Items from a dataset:
==========

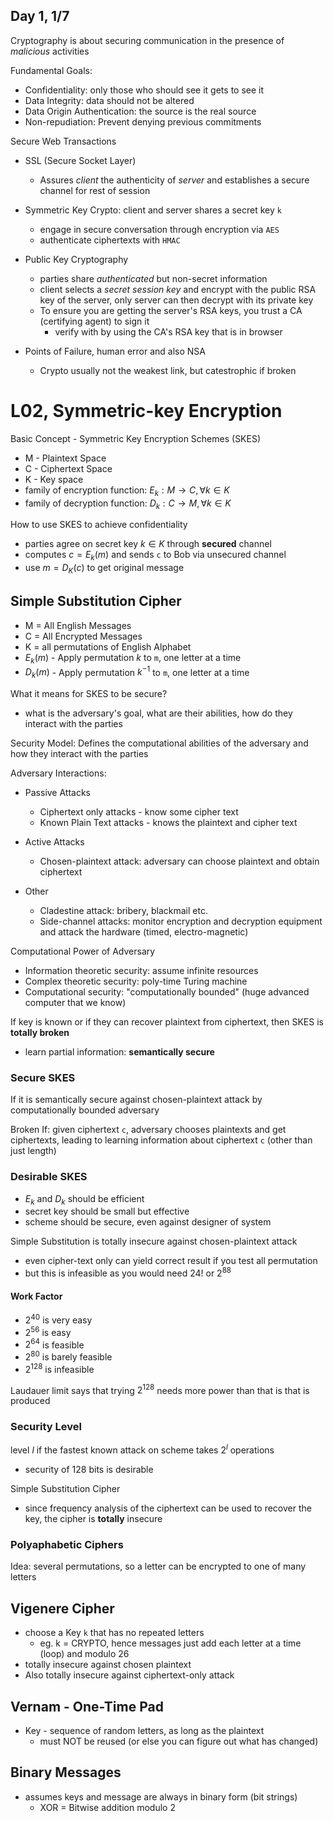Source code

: ## Day 1, 1/7

Cryptography is about securing communication in the presence of *malicious* activities

Fundamental Goals:
- Confidentiality: only those who should see it gets to see it
- Data Integrity: data should not be altered
- Data Origin Authentication: the source is the real source
- Non-repudiation: Prevent denying previous commitments

Secure Web Transactions
- SSL (Secure Socket Layer)
  - Assures *client* the authenticity of *server* and establishes a secure channel for rest of session
- Symmetric Key Crypto: client and server shares a secret key `k`
  - engage in secure conversation through encryption via `AES`
  - authenticate ciphertexts with `HMAC`
- Public Key Cryptography
  - parties share *authenticated* but non-secret information
  - client selects a *secret session key* and encrypt with the public RSA key of the server, only server can then decrypt with its private key
  - To ensure you are getting the server's RSA keys, you trust a CA (certifying agent) to sign it
    - verify with by using the CA's RSA key that is in browser

- Points of Failure, human error and also NSA
  - Crypto usually not the weakest link, but catestrophic if broken


# L02, Symmetric-key Encryption

Basic Concept - Symmetric Key Encryption Schemes (SKES)
- M - Plaintext Space
- C - Ciphertext Space
- K - Key space
- family of encryption function: $E_k : M \rightarrow C, \forall k \in K$
- family of decryption function: $D_k : C \rightarrow M, \forall k \in K$

How to use SKES to achieve confidentiality
- parties agree on secret key $k \in K$ through **secured** channel
- computes $c = E_k(m)$ and sends `c` to Bob via unsecured channel
- use $m = D_K(c)$ to get original message

## Simple Substitution Cipher
- M = All English Messages
- C = All Encrypted Messages
- K = all permutations of English Alphabet
- $E_k(m)$ - Apply permutation $k$ to `m`, one letter at a time
- $D_k(m)$ - Apply permutation $k^{-1}$ to `m`, one letter at a time

What it means for SKES to be secure?
- what is the adversary's goal, what are their abilities, how do they interact with the parties

Security Model: Defines the computational abilities of the adversary and how they interact with the parties

Adversary Interactions:
- Passive Attacks
  - Ciphertext only attacks - know some cipher text
  - Known Plain Text attacks - knows the plaintext and cipher text

- Active Attacks
  - Chosen-plaintext attack: adversary can choose plaintext and obtain ciphertext

- Other
  - Cladestine attack: bribery, blackmail etc.
  - Side-channel attacks: monitor encryption and decryption equipment and attack the hardware (timed, electro-magnetic)

Computational Power of Adversary
- Information theoretic security: assume infinite resources
- Complex theoretic security: poly-time Turing machine
- Computational security: "computationally bounded" (huge advanced computer that we know)

If key is known or if they can recover plaintext from ciphertext, then SKES is **totally broken**
- learn partial information: **semantically secure**

### Secure SKES
If it is semantically secure against chosen-plaintext attack by computationally bounded adversary

Broken If: given ciphertext `c`, adversary chooses plaintexts and get ciphertexts, leading to learning information about ciphertext `c` (other than just length)

### Desirable SKES
- $E_k$ and $D_k$ should be efficient
- secret key should be small but effective
- scheme should be secure, even against designer of system

Simple Substitution is totally insecure against chosen-plaintext attack
- even cipher-text only can yield correct result if you test all permutation
- but this is infeasible as you would need $24!$ or $2^{88}$

#### Work Factor
- $2^{40}$ is very easy
- $2^{56}$ is easy
- $2^{64}$ is feasible
- $2^{80}$ is barely feasible
- $2^{128}$ is infeasible

Laudauer limit says that trying $2^{128}$ needs more power than that is that is produced

### Security Level
level $l$ if the fastest known attack on scheme takes $2^l$ operations
- security of 128 bits is desirable

Simple Substitution Cipher
- since frequency analysis of the ciphertext can be used to recover the key, the cipher is **totally** insecure

### Polyaphabetic Ciphers
Idea: several permutations, so a letter can be encrypted to one of many letters

## Vigenere Cipher
- choose a Key `k` that has no repeated letters
  - eg. k = CRYPTO, hence messages just add each letter at a time (loop) and modulo 26
- totally insecure against chosen plaintext
- Also totally insecure against ciphertext-only attack

## Vernam - One-Time Pad
- Key - sequence of random letters, as long as the plaintext
  - must NOT be reused (or else you can figure out what has changed)

## Binary Messages
- assumes keys and message are always in binary form (bit strings)
  - XOR = Bitwise addition modulo 2




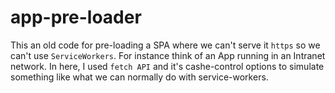 # app-pre-loader

This an old code for pre-loading a SPA where we can't serve it `https` so we can't use `ServiceWorkers`. For instance think of an App running in an Intranet network.
In here, I used `fetch API` and it's cashe-control options to simulate something like what we can normally do with service-workers.
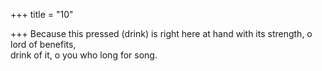 +++
title = "10"

+++
Because this pressed (drink) is right here at hand with its strength, o  lord of benefits,  
drink of it, o you who long for song.  
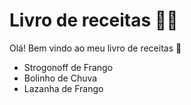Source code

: # Livro de receitas :man_cook:

Olá! Bem vindo ao meu livro de receitas :wave:

- Strogonoff de Frango
- Bolinho de Chuva
- Lazanha de Frango
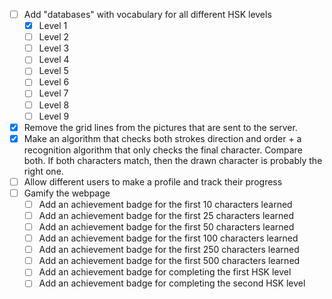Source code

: - [ ] Add "databases" with vocabulary for all different HSK levels
    - [x] Level 1
    - [ ] Level 2
    - [ ] Level 3
    - [ ] Level 4
    - [ ] Level 5
    - [ ] Level 6
    - [ ] Level 7
    - [ ] Level 8
    - [ ] Level 9     
- [x] Remove the grid lines from the pictures that are sent to the server.  
- [x] Make an algorithm that checks both strokes direction and order + a recognition algorithm that only checks the final character. Compare both. If both characters match, then the drawn character is probably the right one.
- [ ] Allow different users to make a profile and track their progress
- [ ] Gamify the webpage
    - [ ] Add an achievement badge for the first 10 characters learned
    - [ ] Add an achievement badge for the first 25 characters learned
    - [ ] Add an achievement badge for the first 50 characters learned
    - [ ] Add an achievement badge for the first 100 characters learned
    - [ ] Add an achievement badge for the first 250 characters learned
    - [ ] Add an achievement badge for the first 500 characters learned
    - [ ] Add an achievement badge for completing the first HSK level
    - [ ] Add an achievement badge for completing the second HSK level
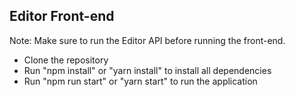 ## Editor Front-end

Note: Make sure to run the Editor API before running the front-end.

- Clone the repository
- Run "npm install" or "yarn install" to install all dependencies
- Run "npm run start" or "yarn start" to run the application
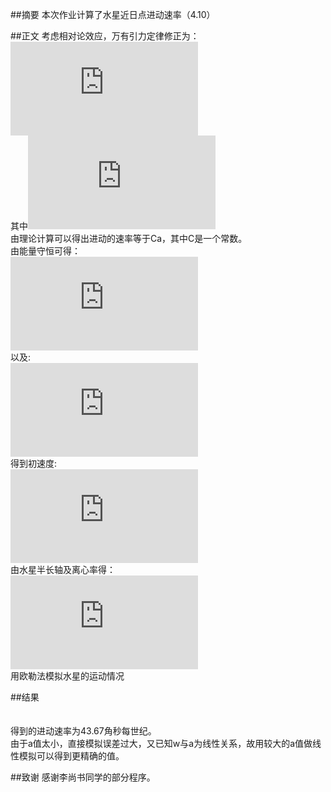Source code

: ##摘要
本次作业计算了水星近日点进动速率（4.10）

##正文
考虑相对论效应，万有引力定律修正为：    
![](http://latex.codecogs.com/gif.latex?F_%7BG%7D%5Capprox%20%5Cfrac%7BGM_%7BS%7DM_%7BM%7D%7D%7Br%5E%7B2%7D%7D%5Cleft%20%28%201&plus;%5Cfrac%7B%5Calpha%20%7D%7Br%5E%7B2%7D%7D%5Cright%20%29)    
其中![](http://latex.codecogs.com/gif.latex?%5Calpha%20%3D1.1%5Ctimes10%5E%7B-8%7DAU%5E%7B2%7D)    
由理论计算可以得出进动的速率等于Ca，其中C是一个常数。    
由能量守恒可得：    
![](http://latex.codecogs.com/gif.latex?-%5Cfrac%7BGM_%7BS%7DM_%7BM%7D%7D%7Br_%7B1%7D%7D&plus;%5Cfrac%7B1%7D%7B2%7DM_%7BM%7Dv_%7B1%7D%5E%7B2%7D%3D-%5Cfrac%7BGM_%7BS%7DM_%7BM%7D%7D%7Br_%7B2%7D%7D&plus;%5Cfrac%7B1%7D%7B2%7DM_%7BM%7Dv_%7B2%7D%5E%7B2%7D)    
以及:    
![](http://latex.codecogs.com/gif.latex?r_%7B1%7Dv_%7B1%7D%3Dbv_%7B2%7D)    
得到初速度:    
![](http://latex.codecogs.com/gif.latex?v_%7B1%7D%3D%5Csqrt%7B%5Cfrac%7BGM_%7BS%7D%281-e%29%7D%7Ba%281&plus;e%29%7D%7D)    
由水星半长轴及离心率得：    
![](http://latex.codecogs.com/gif.latex?v_%7B1%7D%3D8.2AU/yr)    
用欧勒法模拟水星的运动情况

##结果    
[](https://github.com/oohhooh/compuational_physics_N2014301020080/blob/master/images/%258IHWWB82YQH%7BU31%608C1.png)    
[](https://github.com/oohhooh/compuational_physics_N2014301020080/blob/master/images/%7BZ%25AY1B%24NUFV%5DD%5B~S5H9%24E9.png)    
得到的进动速率为43.67角秒每世纪。    
由于a值太小，直接模拟误差过大，又已知w与a为线性关系，故用较大的a值做线性模拟可以得到更精确的值。

##致谢
感谢李尚书同学的部分程序。
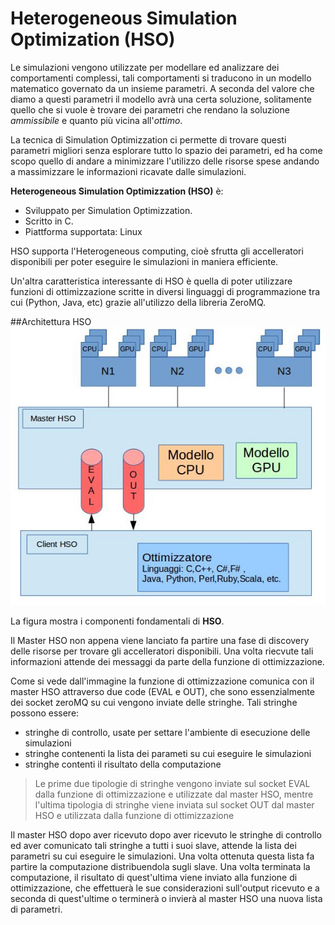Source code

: # Heterogeneous Simulation Optimization (HSO)

Le simulazioni vengono utilizzate per modellare ed analizzare dei comportamenti complessi, tali comportamenti si traducono in un modello matematico governato da un insieme parametri.
A seconda del valore che diamo a questi parametri il modello avrà una certa soluzione, solitamente quello che si vuole è trovare dei parametri che rendano la soluzione _ammissibile_ e quanto più vicina all'_ottimo_.

La tecnica di Simulation Optimizzation ci permette di trovare questi parametri migliori senza esplorare tutto lo spazio dei parametri, ed ha come scopo quello di andare a minimizzare l'utilizzo delle risorse spese andando a massimizzare le informazioni ricavate dalle simulazioni.

**Heterogeneous Simulation Optimizzation (HSO)** è:

* Sviluppato per Simulation Optimizzation.
* Scritto in C.
* Piattforma supportata: Linux

HSO supporta l'Heterogeneous computing, cioè sfrutta gli accelleratori disponibili per poter eseguire le simulazioni in maniera efficiente.

Un'altra caratteristica interessante di HSO è quella di poter utilizzare funzioni di ottimizzazione scritte in diversi linguaggi di programmazione tra cui (Python, Java, etc) grazie all'utilizzo della libreria ZeroMQ. 

##Architettura HSO
![Architettura HSO](./img/architettura.jpg)

La figura mostra i componenti fondamentali di **HSO**.


Il Master HSO non appena viene lanciato fa partire una fase di discovery delle risorse per trovare gli accelleratori disponibili. Una volta riecvute tali informazioni attende dei messaggi da parte della funzione di ottimizzazione.


Come si vede dall'immagine la funzione di ottimizzazione comunica con il master HSO attraverso due code (EVAL e OUT), che sono essenzialmente dei socket zeroMQ su cui vengono inviate delle stringhe. Tali stringhe possono essere:

* stringhe di controllo, usate per settare l'ambiente di esecuzione delle simulazioni 
* stringhe contenenti la lista dei parameti su cui eseguire le simulazioni
* stringhe contenti il risultato della computazione

>Le prime due tipologie di stringhe vengono inviate sul socket EVAL dalla funzione di ottimizzazione e utilizzate dal master HSO, mentre l'ultima tipologia di stringhe viene inviata sul socket OUT dal master HSO e utilizzata dalla funzione di ottimizzazione

Il master HSO dopo aver ricevuto dopo aver ricevuto le stringhe di controllo ed aver comunicato tali stringhe a tutti i suoi slave, attende la lista dei parametri su cui eseguire le simulazioni. Una volta ottenuta questa lista fa partire la computazione distribuendola sugli slave. Una volta terminata la computazione, il risultato di quest'ultima viene inviato alla funzione di ottimizzazione, che effettuerà le sue considerazioni sull'output ricevuto e a seconda di quest'ultime o terminerà o invierà al master HSO una nuova lista di parametri. 





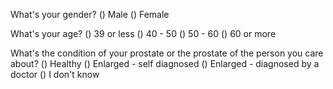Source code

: What's your gender?
() Male
() Female

What's your age? 
() 39 or less
() 40 - 50
() 50 - 60
() 60 or more

What's the condition of your prostate or the prostate of the person you care about?
() Healthy
() Enlarged - self diagnosed
() Enlarged - diagnosed by a doctor
() I don't know

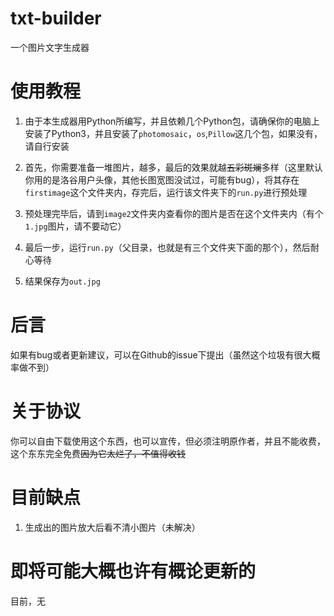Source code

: # txt-builder
一个图片文字生成器

# 使用教程

1. 由于本生成器用Python所编写，并且依赖几个Python包，请确保你的电脑上安装了Python3，并且安装了`photomosaic`，`os`,`Pillow`这几个包，如果没有，请自行安装

2. 首先，你需要准备一堆图片，越多，最后的效果就越~~五彩斑斓~~多样（这里默认你用的是洛谷用户头像，其他长图宽图没试过，可能有bug），将其存在`firstimage`这个文件夹内，存完后，运行该文件夹下的`run.py`进行预处理

3. 预处理完毕后，请到`image2`文件夹内查看你的图片是否在这个文件夹内（有个`1.jpg`图片，请不要动它）

4. 最后一步，运行`run.py`（父目录，也就是有三个文件夹下面的那个），然后耐心等待

5. 结果保存为`out.jpg`

# 后言

如果有bug或者更新建议，可以在Github的issue下提出（虽然这个垃圾有很大概率做不到）

# 关于协议

你可以自由下载使用这个东西，也可以宣传，但必须注明原作者，并且不能收费，这个东东完全免费~~因为它太烂了，不值得收钱~~

# 目前缺点

1. 生成出的图片放大后看不清小图片（未解决）

# 即将可能大概也许有概论更新的

目前，无
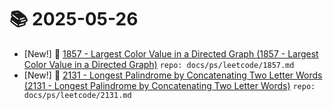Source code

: # 📚 2025-05-26
- [New!] 📗 [1857 - Largest Color Value in a Directed Graph (1857 - Largest Color Value in a Directed Graph)](https://til.qriosity.dev/featured/ps/leetcode/1857) `repo: docs/ps/leetcode/1857.md`
- [New!] 📗 [2131 - Longest Palindrome by Concatenating Two Letter Words (2131 - Longest Palindrome by Concatenating Two Letter Words)](https://til.qriosity.dev/featured/ps/leetcode/2131) `repo: docs/ps/leetcode/2131.md`
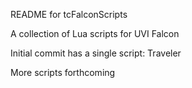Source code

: README for tcFalconScripts

A collection of Lua scripts for UVI Falcon

Initial commit has a single script: Traveler

More scripts forthcoming 
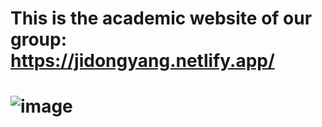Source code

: # This is the academic website of our group: https://jidongyang.netlify.app/
# ![image](https://user-images.githubusercontent.com/103237567/173166485-ffdb0297-7807-4d76-b37c-3da2fb713625.png)

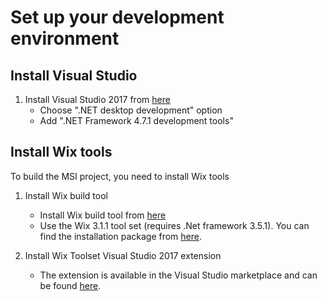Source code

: <!-- Copyright (c) Microsoft Corporation. All rights reserved.
     Licensed under the MIT License. -->
# Set up your development environment

## Install Visual Studio
1. Install Visual Studio 2017 from [here](https://visualstudio.microsoft.com/vs/)
   - Choose ".NET desktop development" option
   - Add ".NET Framework 4.7.1 development tools"

## Install Wix tools
To build the MSI project, you need to install Wix tools
1. Install Wix build tool 
   - Install Wix build tool from [here](https://visualstudio.microsoft.com/vs/)
   - Use the Wix 3.1.1 tool set (requires .Net framework 3.5.1). You can find the installation package from [here](https://www.microsoft.com/en-US/download/details.aspx?id=25150).

2. Install Wix Toolset Visual Studio 2017 extension
   - The extension is available in the Visual Studio marketplace and can be found [here](http://wixtoolset.org/releases/).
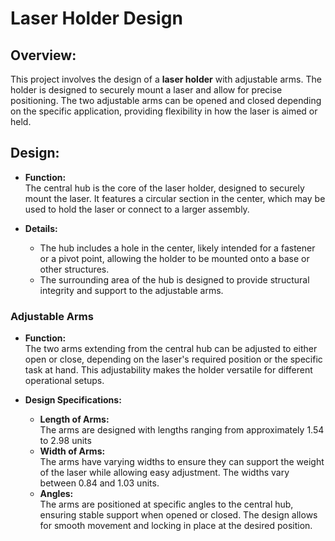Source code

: # Laser Holder Design

## Overview:

This project involves the design of a **laser holder** with adjustable arms. The holder is designed to securely mount a laser and allow for precise positioning. The two adjustable arms can be opened and closed depending on the specific application, providing flexibility in how the laser is aimed or held.

## Design:

- **Function:**  
  The central hub is the core of the laser holder, designed to securely mount the laser. It features a circular section in the center, which may be used to hold the laser or connect to a larger assembly. 

- **Details:**
  - The hub includes a hole in the center, likely intended for a fastener or a pivot point, allowing the holder to be mounted onto a base or other structures.
  - The surrounding area of the hub is designed to provide structural integrity and support to the adjustable arms.

### Adjustable Arms

- **Function:**  
  The two arms extending from the central hub can be adjusted to either open or close, depending on the laser's required position or the specific task at hand. This adjustability makes the holder versatile for different operational setups.

- **Design Specifications:**
  - **Length of Arms:**  
    The arms are designed with lengths ranging from approximately 1.54 to 2.98 units
  - **Width of Arms:**  
    The arms have varying widths to ensure they can support the weight of the laser while allowing easy adjustment. The widths vary between 0.84 and 1.03 units.
  - **Angles:**  
    The arms are positioned at specific angles to the central hub, ensuring stable support when opened or closed. The design allows for smooth movement and locking in place at the desired position.


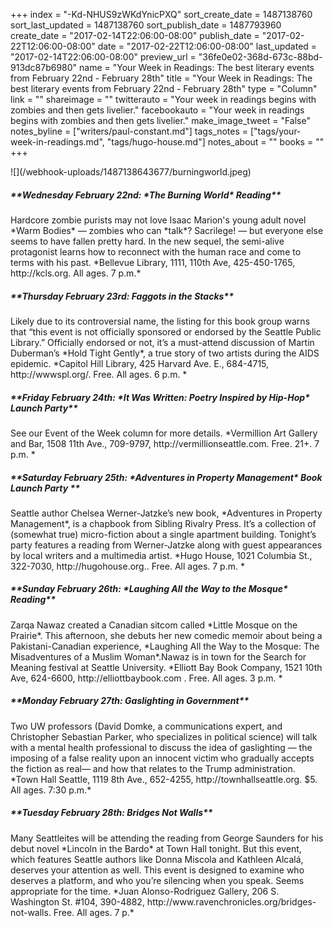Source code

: +++
index = "-Kd-NHUS9zWKdYnicPXQ"
sort_create_date = 1487138760
sort_last_updated = 1487138760
sort_publish_date = 1487793960
create_date = "2017-02-14T22:06:00-08:00"
publish_date = "2017-02-22T12:06:00-08:00"
date = "2017-02-22T12:06:00-08:00"
last_updated = "2017-02-14T22:06:00-08:00"
preview_url = "36fe0e02-368d-673c-88bd-913dc87b6980"
name = "Your Week in Readings: The best literary events from February 22nd - February 28th"
title = "Your Week in Readings: The best literary events from February 22nd - February 28th"
type = "Column"
link = ""
shareimage = ""
twitterauto = "Your week in readings begins with zombies and then gets livelier."
facebookauto = "Your week in readings begins with zombies and then gets livelier."
make_image_tweet = "False"
notes_byline = ["writers/paul-constant.md"]
tags_notes = ["tags/your-week-in-readings.md", "tags/hugo-house.md"]
notes_about = ""
books = ""
+++
<p class="image-left">![](/webhook-uploads/1487138643677/burningworld.jpeg)</p>

<p class="noindent"><h5>**Wednesday February 22nd: *The Burning World* Reading**</h5></p> 
Hardcore zombie purists may not love Isaac Marion's young adult novel *Warm Bodies* — zombies who can *talk*? Sacrilege! — but everyone else seems to have fallen pretty hard. In the new sequel, the semi-alive protagonist learns how to reconnect with the human race and come to terms with his past.
  *Bellevue Library, 1111, 110th Ave, 425-450-1765, http://kcls.org. All ages. 7 p.m.*

<p class="noindent"><h5>**Thursday February 23rd: Faggots in the Stacks**</h5></p> 
Likely due to its controversial name, the listing for this book group warns that “this event is not officially sponsored or endorsed by the Seattle Public Library.” Officially endorsed or not, it’s a must-attend discussion of Martin Duberman’s *Hold Tight Gently*, a true story of two artists during the AIDS epidemic.
*Capitol Hill Library, 425 Harvard Ave. E., 684-4715, http://wwwspl.org/. Free. All ages. 6 p.m. * 
  
<p class="noindent"><h5>**Friday February 24th: *It Was Written: Poetry Inspired by Hip-Hop* Launch Party**</h5></p> 
See our Event of the Week column for more details.
*Vermillion Art Gallery and Bar, 1508 11th Ave., 709-9797, http://vermillionseattle.com. Free. 21+. 7 p.m. * 

<p class="noindent"><h5>**Saturday February 25th: *Adventures in Property Management* Book Launch Party
**</h5></p> 
Seattle author Chelsea Werner-Jatzke’s new book, *Adventures in Property Management*, is a chapbook from Sibling Rivalry Press. It’s a collection of (somewhat true) micro-fiction about a single apartment building. Tonight’s party features a reading from Werner-Jatzke along with guest appearances by local writers and a multimedia artist.
 *Hugo House, 1021 Columbia St., 322-7030, http://hugohouse.org.. Free. All ages. 7 p.m. *
 
 <p class="noindent"><h5>**Sunday February 26th: *Laughing All the Way to the Mosque* Reading**</h5></p> 
Zarqa Nawaz created a Canadian sitcom called *Little Mosque on the Prairie*. This afternoon, she debuts her new comedic memoir about being a Pakistani-Canadian experience, *Laughing All the Way to the Mosque: The Misadventures of a Muslim Woman*.Nawaz is in town for the Search for Meaning festival at Seattle University. 
 *Elliott Bay Book Company, 1521 10th Ave, 624-6600, http://elliottbaybook.com . Free. All ages. 3 p.m. * 

<p class="noindent"><h5>**Monday February 27th: Gaslighting in Government**</h5></p> 
 Two UW professors (David Domke, a communications expert, and Christopher Sebastian Parker, who specializes in political science) will talk with a mental health professional to discuss the idea of gaslighting — the imposing of a false reality upon an innocent victim who gradually accepts the fiction as real— and how that relates to the Trump administration. 
*Town Hall Seattle, 1119 8th Ave., 652-4255, http://townhallseattle.org. $5. All ages. 7:30 p.m.* 


<p class="noindent"><h5>**Tuesday February 28th: Bridges Not Walls**</h5></p> 
 Many Seattleites will be attending the reading from George Saunders for his debut novel *Lincoln in the Bardo* at Town Hall tonight. But this event, which features Seattle authors like Donna Miscola and Kathleen Alcalá, deserves your attention as well. This event is designed to examine who deserves a platform, and who you’re silencing when you speak. Seems appropriate for the time. 
*Juan Alonso-Rodriguez Gallery, 206 S. Washington St. #104, 390-4882, http://www.ravenchronicles.org/bridges-not-walls. Free. All ages. 7 p.*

==========

Where a line above holds the word "February", copy it.

name = "Your Week in Readings: The best literary events from February 22nd - February 28th"
title = "Your Week in Readings: The best literary events from February 22nd - February 28th"
<p class="noindent"><h5>**Wednesday February 22nd: *The Burning World* Reading**</h5></p> 
<p class="noindent"><h5>**Thursday February 23rd: Faggots in the Stacks**</h5></p> 
<p class="noindent"><h5>**Friday February 24th: *It Was Written: Poetry Inspired by Hip-Hop* Launch Party**</h5></p> 
<p class="noindent"><h5>**Saturday February 25th: *Adventures in Property Management* Book Launch Party
 <p class="noindent"><h5>**Sunday February 26th: *Laughing All the Way to the Mosque* Reading**</h5></p> 
<p class="noindent"><h5>**Monday February 27th: Gaslighting in Government**</h5></p> 
<p class="noindent"><h5>**Tuesday February 28th: Bridges Not Walls**</h5></p> 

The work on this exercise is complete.